Leitsatz

Hintergrund

In der GmbH & Co. KG kann der Geschäftsführer der Komplementär-GmbH mit der KG vertraglich verbunden sein, und zwar durch den Gesellschaftsvertrag wenn er zugleich Kommanditist ist oder durch einen Geschäftsführeranstellungs- / Dienstvertrag zwischen ihm und der KG. Zwingend ist dies jedoch nicht. Es kann sich vielmehr auch um einen Fremdgeschäftsführer handeln, der einen Geschäftsführeranstellungs- / Dienstvertrag mit der Komplementär-GmbH abgeschlossen hat oder sogar ohne einen solchen Vertrag nur als organschaftlich bestellter Vertreter tätig wird (z.B. wenn es sich bei der GmbH & Co. KG um eine Konzerngesellschaft handelt und der Geschäftsführer über einen Anstellungsvertrag bei einer anderen Konzerngesellschaft vergütet wird).

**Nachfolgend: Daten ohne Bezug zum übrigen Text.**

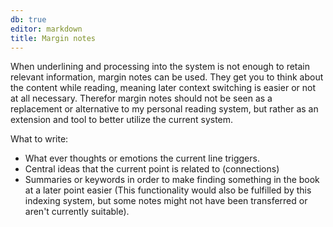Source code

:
 ```yaml
---
db: true
editor: markdown
title: Margin notes
---
```


When underlining and processing into the system is not enough to retain
relevant information, margin notes can be used. They get you to think
about the content while reading, meaning later context switching is
easier or not at all necessary. Therefor margin notes should not be seen
as a replacement or alternative to my personal reading system, but
rather as an extension and tool to better utilize the current system.

What to write:

-   What ever thoughts or emotions the current line triggers.
-   Central ideas that the current point is related to (connections)
-   Summaries or keywords in order to make finding something in the book
    at a later point easier (This functionality would also be fulfilled
    by this indexing system, but some notes might not have been
    transferred or aren\'t currently suitable).
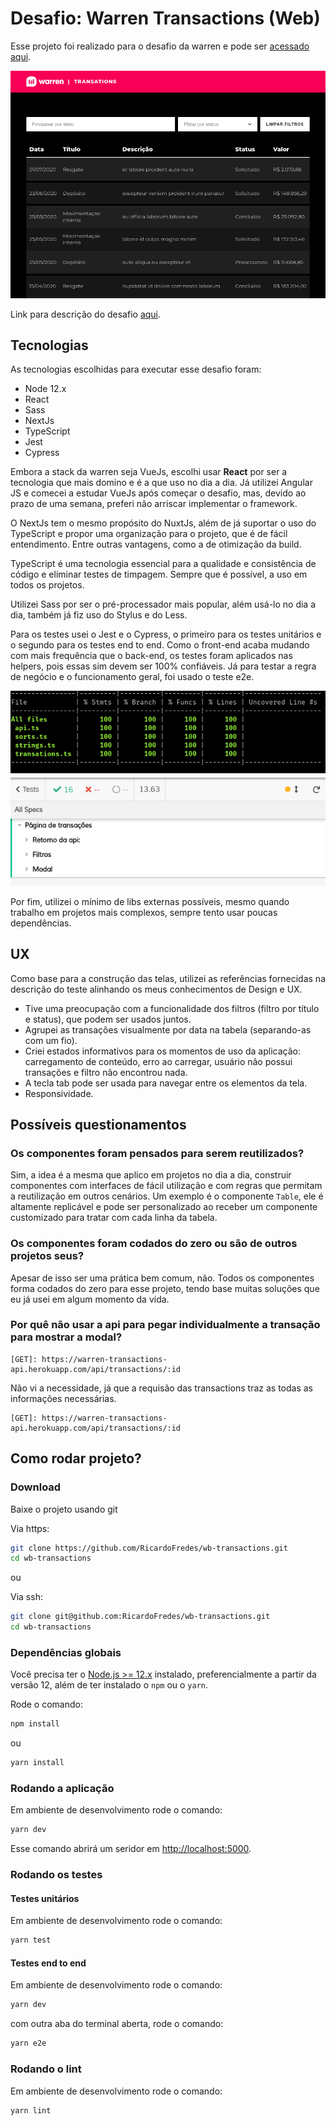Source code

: # Desafio: Warren Transactions (Web)
Esse projeto foi realizado para o desafio da warren e pode ser [acessado aqui](https://wb-transactions.herokuapp.com/). 

<img src="https://raw.githubusercontent.com/RicardoFredes/wb-transactions/main/public/printWarren.png" />

Link para descrição do desafio [aqui](https://github.com/warrenbrasil/desafio-warren-web).

## Tecnologias
As tecnologias escolhidas para executar esse desafio foram:

- Node 12.x
- React
- Sass
- NextJs
- TypeScript
- Jest
- Cypress

Embora a stack da warren seja VueJs, escolhi usar **React** por ser a tecnologia que mais domino e é a que uso no dia a dia. Já utilizei Angular JS e comecei a estudar VueJs após começar o desafio, mas, devido ao prazo de uma semana, preferi não arriscar implementar o framework.

O NextJs tem o mesmo propósito do NuxtJs, além de já suportar o uso do TypeScript e propor uma organização para o projeto, que é de fácil entendimento. Entre outras vantagens, como a de otimização da build.

TypeScript é uma tecnologia essencial para a qualidade e consistência de código e eliminar testes de timpagem. Sempre que é possível, a uso em todos os projetos.

Utilizei Sass por ser o pré-processador mais popular, além usá-lo no dia a dia, também já fiz uso do Stylus e do Less.

Para os testes usei o Jest e o Cypress, o primeiro para os testes unitários e o segundo para os testes end to end. Como o front-end acaba mudando com mais frequência que o back-end, os testes foram aplicados nas helpers, pois essas sim devem ser 100% confiáveis. Já para testar a regra de negócio e o funcionamento geral, foi usado o teste e2e.

<img src="https://raw.githubusercontent.com/RicardoFredes/wb-transactions/main/public/unitTests.png" />

<img src="https://raw.githubusercontent.com/RicardoFredes/wb-transactions/main/public/e2eTests.png" />

Por fim, utilizei o mínimo de libs externas possíveis, mesmo quando trabalho em projetos mais complexos, sempre tento usar poucas dependências.

## UX
Como base para a construção das telas, utilizei as referências fornecidas na descrição do teste alinhando os meus conhecimentos de Design e UX. 
- Tive uma preocupação com a funcionalidade dos filtros (filtro por título e status), que podem ser usados juntos.
- Agrupei as transações visualmente por data na tabela (separando-as com um fio).
- Criei estados informativos para os momentos de uso da aplicação: carregamento de conteúdo, erro ao carregar, usuário não possui transações e filtro não encontrou nada.
- A tecla tab pode ser usada para navegar entre os elementos da tela.
- Responsividade.

## Possíveis questionamentos

### Os componentes foram pensados para serem reutilizados?
Sim, a idea é a mesma que aplico em projetos no dia a dia, construir componentes com interfaces de fácil utilização e com regras que permitam a reutilização em outros cenários. Um exemplo é o componente `Table`, ele é altamente replicável e pode ser personalizado ao receber um componente customizado para tratar com cada linha da tabela.

### Os componentes foram codados do zero ou são de outros projetos seus?
Apesar de isso ser uma prática bem comum, não. Todos os componentes forma codados do zero para esse projeto, tendo base muitas soluções que eu já usei em algum momento da vida.

### Por quê não usar a api para pegar individualmente a transação para mostrar a modal?
```
[GET]: https://warren-transactions-api.herokuapp.com/api/transactions/:id
```
Não vi a necessidade, já que a requisão das transactions traz as todas as informações necessárias.
```
[GET]: https://warren-transactions-api.herokuapp.com/api/transactions/:id
```

## Como rodar projeto?

### Download
Baixe o projeto usando git

Via https:
```bash
git clone https://github.com/RicardoFredes/wb-transactions.git
cd wb-transactions
```

ou

Via ssh:
```bash
git clone git@github.com:RicardoFredes/wb-transactions.git
cd wb-transactions
```

### Dependências globais
Você precisa ter o [Node.js >= 12.x](https://nodejs.org/) instalado, preferencialmente a partir da versão 12, além de ter instalado o `npm` ou o `yarn`.

Rode o comando:

```bash
npm install
```

ou

```bash
yarn install
```

### Rodando a aplicação
Em ambiente de desenvolvimento rode o comando:

```bash
yarn dev
```
Esse comando abrirá um seridor em [http://localhost:5000](http://localhost:5000).

### Rodando os testes

#### Testes unitários
Em ambiente de desenvolvimento rode o comando:

```bash
yarn test
```

#### Testes end to end
Em ambiente de desenvolvimento rode o comando:

```bash
yarn dev
```

com outra aba do terminal aberta, rode o comando:

```bash
yarn e2e
```

### Rodando o lint
Em ambiente de desenvolvimento rode o comando:

```bash
yarn lint
```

Verletzt der Geschäftsführer seine Pflichten als Geschäftsführer (z.B. durch Abschluss von nachteiligen Verträgen), so haftet er nach allgemeinen Grundsätzen wegen Verletzung des Geschäftsführeranstellungs- / Dienstvertrags seinem diesbzgl. Vertragspartner - dies kann entweder die Komplementär-GmbH oder die KG sein, wenn es einen solchen Vertrag überhaupt gibt. Gegenüber der GmbH haftet der Geschäftsführer zudem nach der gesetzlichen Regelung des § 43 GmbHG.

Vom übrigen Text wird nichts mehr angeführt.